The problem
Every line in the data below from the one containing "defined texture coordinates." down to the one containing "the results often", both included, must be retyped exactly; no other line is to appear.

====== Exercise data ======

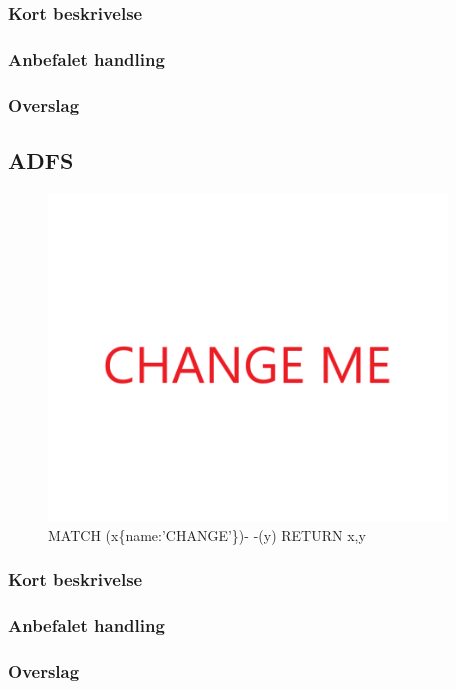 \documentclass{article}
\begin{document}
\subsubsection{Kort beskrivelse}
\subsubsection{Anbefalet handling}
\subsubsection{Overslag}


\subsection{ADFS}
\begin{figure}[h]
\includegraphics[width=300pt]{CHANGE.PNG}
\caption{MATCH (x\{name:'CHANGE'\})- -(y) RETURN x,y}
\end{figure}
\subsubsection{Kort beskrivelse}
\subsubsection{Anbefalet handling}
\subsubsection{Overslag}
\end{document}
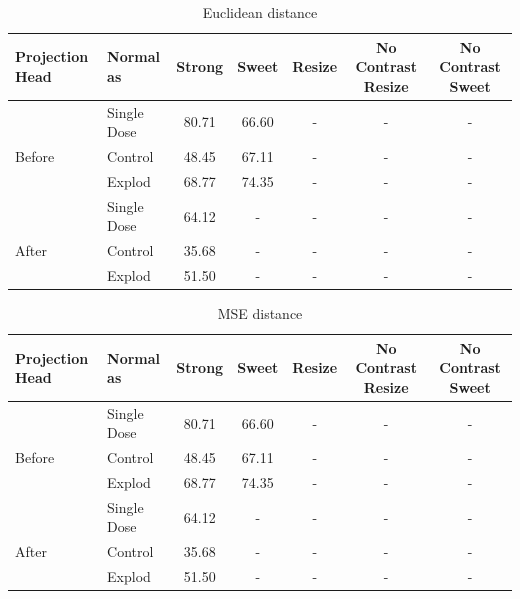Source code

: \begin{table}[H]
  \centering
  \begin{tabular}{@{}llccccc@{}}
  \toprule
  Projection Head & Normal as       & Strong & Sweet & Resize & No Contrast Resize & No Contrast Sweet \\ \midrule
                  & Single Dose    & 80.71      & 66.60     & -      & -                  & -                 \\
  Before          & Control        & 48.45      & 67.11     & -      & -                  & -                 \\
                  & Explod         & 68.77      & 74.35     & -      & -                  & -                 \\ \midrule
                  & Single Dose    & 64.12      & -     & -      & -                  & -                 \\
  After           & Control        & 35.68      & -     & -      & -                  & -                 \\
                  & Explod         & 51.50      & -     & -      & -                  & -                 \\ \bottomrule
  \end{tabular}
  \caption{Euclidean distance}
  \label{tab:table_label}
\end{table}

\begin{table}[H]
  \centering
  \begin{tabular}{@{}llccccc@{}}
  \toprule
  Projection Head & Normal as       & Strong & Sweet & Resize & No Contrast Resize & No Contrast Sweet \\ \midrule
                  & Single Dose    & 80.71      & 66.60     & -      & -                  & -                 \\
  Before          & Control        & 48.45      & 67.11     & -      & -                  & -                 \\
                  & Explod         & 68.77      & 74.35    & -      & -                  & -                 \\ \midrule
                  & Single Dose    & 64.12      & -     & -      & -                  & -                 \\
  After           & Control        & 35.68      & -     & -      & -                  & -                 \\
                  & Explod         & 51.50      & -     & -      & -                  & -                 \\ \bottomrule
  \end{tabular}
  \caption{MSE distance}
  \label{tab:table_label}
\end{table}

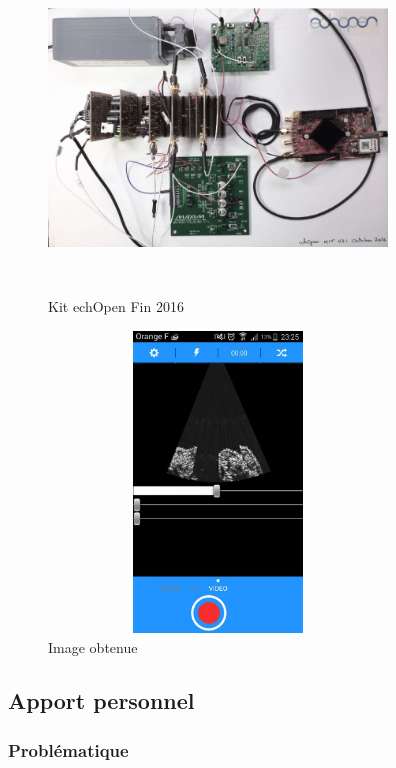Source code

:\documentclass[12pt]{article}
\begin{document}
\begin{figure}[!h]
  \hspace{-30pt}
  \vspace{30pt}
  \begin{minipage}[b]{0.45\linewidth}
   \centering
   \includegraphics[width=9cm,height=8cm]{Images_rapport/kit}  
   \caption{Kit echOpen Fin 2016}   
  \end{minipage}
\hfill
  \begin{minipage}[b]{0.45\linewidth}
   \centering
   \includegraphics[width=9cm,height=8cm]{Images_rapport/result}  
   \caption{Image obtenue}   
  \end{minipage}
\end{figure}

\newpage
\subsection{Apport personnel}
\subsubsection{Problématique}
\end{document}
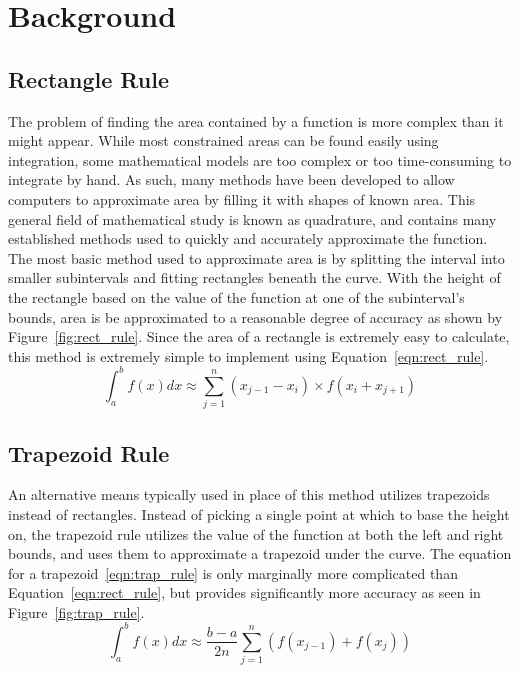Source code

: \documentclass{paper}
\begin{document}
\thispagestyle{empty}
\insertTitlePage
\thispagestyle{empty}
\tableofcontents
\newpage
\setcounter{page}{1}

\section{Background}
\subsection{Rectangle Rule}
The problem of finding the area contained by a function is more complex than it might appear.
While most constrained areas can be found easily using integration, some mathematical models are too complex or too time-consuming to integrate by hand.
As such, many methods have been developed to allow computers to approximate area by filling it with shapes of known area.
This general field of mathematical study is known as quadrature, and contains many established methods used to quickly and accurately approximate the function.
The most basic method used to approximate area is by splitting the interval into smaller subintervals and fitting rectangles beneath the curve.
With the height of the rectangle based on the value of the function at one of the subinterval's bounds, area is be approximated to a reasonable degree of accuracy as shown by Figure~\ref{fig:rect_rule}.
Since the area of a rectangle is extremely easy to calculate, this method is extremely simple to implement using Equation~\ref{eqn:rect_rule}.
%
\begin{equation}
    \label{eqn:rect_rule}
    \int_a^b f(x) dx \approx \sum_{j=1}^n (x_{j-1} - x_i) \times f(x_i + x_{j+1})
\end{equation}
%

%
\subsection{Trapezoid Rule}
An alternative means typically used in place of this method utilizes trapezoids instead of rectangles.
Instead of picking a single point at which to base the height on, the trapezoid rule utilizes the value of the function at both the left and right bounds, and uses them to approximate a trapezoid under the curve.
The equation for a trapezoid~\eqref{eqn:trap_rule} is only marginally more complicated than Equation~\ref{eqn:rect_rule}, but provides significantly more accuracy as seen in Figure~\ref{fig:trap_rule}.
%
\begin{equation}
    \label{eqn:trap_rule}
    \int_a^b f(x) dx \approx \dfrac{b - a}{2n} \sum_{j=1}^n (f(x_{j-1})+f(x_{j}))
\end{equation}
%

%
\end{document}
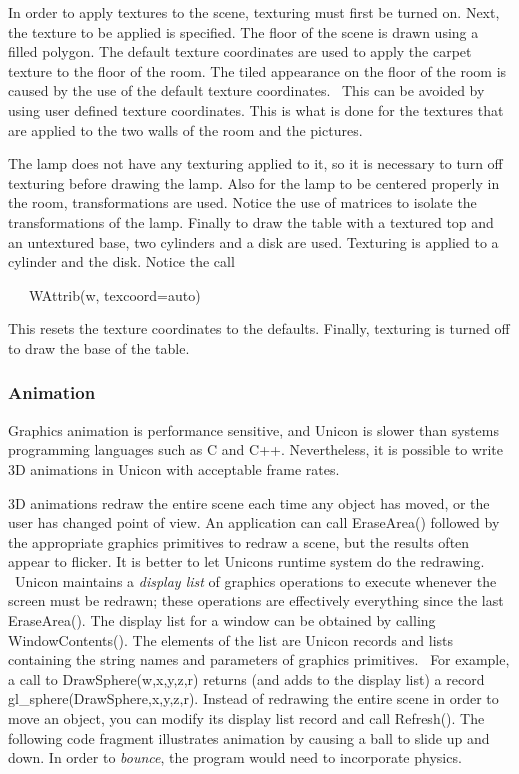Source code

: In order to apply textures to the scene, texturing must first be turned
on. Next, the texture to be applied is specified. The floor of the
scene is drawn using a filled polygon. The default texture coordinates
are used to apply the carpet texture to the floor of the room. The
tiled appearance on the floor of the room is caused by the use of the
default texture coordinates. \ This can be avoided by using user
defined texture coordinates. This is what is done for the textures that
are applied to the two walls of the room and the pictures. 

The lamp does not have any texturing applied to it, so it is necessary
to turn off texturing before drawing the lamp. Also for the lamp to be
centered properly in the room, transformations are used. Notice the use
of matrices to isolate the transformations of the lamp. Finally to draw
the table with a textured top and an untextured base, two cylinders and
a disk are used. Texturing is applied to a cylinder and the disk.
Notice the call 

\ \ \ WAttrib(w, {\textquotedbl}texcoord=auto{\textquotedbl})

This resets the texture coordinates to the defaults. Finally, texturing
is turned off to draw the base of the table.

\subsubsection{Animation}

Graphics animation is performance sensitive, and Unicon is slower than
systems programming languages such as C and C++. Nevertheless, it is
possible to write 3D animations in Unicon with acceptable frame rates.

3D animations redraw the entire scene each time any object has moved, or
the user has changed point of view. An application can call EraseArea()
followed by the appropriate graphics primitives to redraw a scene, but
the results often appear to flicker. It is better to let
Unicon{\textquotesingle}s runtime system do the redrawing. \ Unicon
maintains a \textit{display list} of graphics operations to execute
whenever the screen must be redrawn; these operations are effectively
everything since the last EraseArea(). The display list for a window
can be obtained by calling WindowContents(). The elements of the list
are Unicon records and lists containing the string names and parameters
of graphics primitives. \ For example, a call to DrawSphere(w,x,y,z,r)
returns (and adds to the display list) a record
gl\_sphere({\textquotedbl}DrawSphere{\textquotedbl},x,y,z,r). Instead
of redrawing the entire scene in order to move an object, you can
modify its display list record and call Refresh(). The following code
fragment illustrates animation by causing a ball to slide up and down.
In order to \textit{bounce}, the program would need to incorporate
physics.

======

Exercise output
defined texture coordinates. This is what is done for the textures that
are applied to the two walls of the room and the pictures. 

The lamp does not have any texturing applied to it, so it is necessary
to turn off texturing before drawing the lamp. Also for the lamp to be
centered properly in the room, transformations are used. Notice the use
of matrices to isolate the transformations of the lamp. Finally to draw
the table with a textured top and an untextured base, two cylinders and
a disk are used. Texturing is applied to a cylinder and the disk.
Notice the call 

\ \ \ WAttrib(w, {\textquotedbl}texcoord=auto{\textquotedbl})

This resets the texture coordinates to the defaults. Finally, texturing
is turned off to draw the base of the table.

\subsubsection{Animation}

Graphics animation is performance sensitive, and Unicon is slower than
systems programming languages such as C and C++. Nevertheless, it is
possible to write 3D animations in Unicon with acceptable frame rates.

3D animations redraw the entire scene each time any object has moved, or
the user has changed point of view. An application can call EraseArea()
followed by the appropriate graphics primitives to redraw a scene, but
the results often appear to flicker. It is better to let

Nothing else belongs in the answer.